» **ABOUT THIS TASK**: Take every line from the entries below that includes the word "NvCplDesktopContext" and copy it.

» **Collected data**:
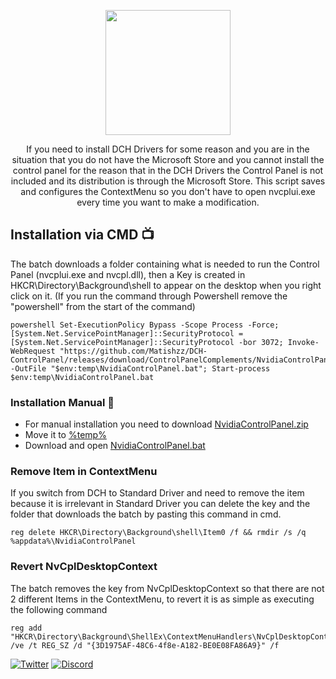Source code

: <p align="center">

  <img src="https://nvidia.wd5.myworkdayjobs.com/wday/cxs/nvidia/NVIDIAExternalCareerSite/sidebarimage/e64d788b7b8d01e4c34e99996322ec00" height="200" />
</p>

<p align="center">
If you need to install DCH Drivers for some reason and you are in the situation that you do not have the Microsoft Store and you cannot install the control panel for the reason that in the DCH Drivers the Control Panel is not included and its distribution is through the Microsoft Store. This script saves and configures the ContextMenu so you don't have to open nvcplui.exe every time you want to make a modification.
</p>

## Installation via CMD 📺
The batch downloads a folder containing what is needed to run the Control Panel (nvcplui.exe and nvcpl.dll), then a Key is created in HKCR\Directory\Background\shell to appear on the desktop when you right click on it. (If you run the command through Powershell remove the "powershell" from the start of the command)
```
powershell Set-ExecutionPolicy Bypass -Scope Process -Force; [System.Net.ServicePointManager]::SecurityProtocol = [System.Net.ServicePointManager]::SecurityProtocol -bor 3072; Invoke-WebRequest "https://github.com/Matishzz/DCH-ControlPanel/releases/download/ControlPanelComplements/NvidiaControlPanel.bat" -OutFile "$env:temp\NvidiaControlPanel.bat"; Start-process $env:temp\NvidiaControlPanel.bat
```

### Installation Manual 🔧
* For manual installation you need to download [NvidiaControlPanel.zip](https://github.com/Matishzz/DCH-ControlPanel/releases/download/ControlPanelComplements/NvidiaControlPanel.zip)
* Move it to [%temp%](https://win10faq.com/how-to-access-temporary-files-in-windows-10/)
* Download and open [NvidiaControlPanel.bat](https://github.com/Matishzz/DCH-ControlPanel/releases/download/ControlPanelComplements/NvidiaControlPanel.bat)

### Remove Item in ContextMenu
If you switch from DCH to Standard Driver and need to remove the item because it is irrelevant in Standard Driver you can delete the key and the folder that downloads the batch by pasting this command in cmd.
```
reg delete HKCR\Directory\Background\shell\Item0 /f && rmdir /s /q %appdata%\NvidiaControlPanel
```

### Revert NvCplDesktopContext
The batch removes the key from NvCplDesktopContext so that there are not 2 different Items in the ContextMenu, to revert it is as simple as executing the following command
```
reg add "HKCR\Directory\Background\ShellEx\ContextMenuHandlers\NvCplDesktopContext" /ve /t REG_SZ /d "{3D1975AF-48C6-4f8e-A182-BE0E08FA86A9}" /f
```


[![Twitter](https://img.shields.io/badge/-Twitter-black?style=for-the-badge&logo=twitter)](https://twitter.com/Matishzz)
[![Discord](https://img.shields.io/badge/-Discord-black?style=for-the-badge&logo=discord)](https://discord.io/MatishzzTweaking)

» **ANSWER SPACE**:
### Revert NvCplDesktopContext
The batch removes the key from NvCplDesktopContext so that there are not 2 different Items in the ContextMenu, to revert it is as simple as executing the following command
reg add "HKCR\Directory\Background\ShellEx\ContextMenuHandlers\NvCplDesktopContext" /ve /t REG_SZ /d "{3D1975AF-48C6-4f8e-A182-BE0E08FA86A9}" /f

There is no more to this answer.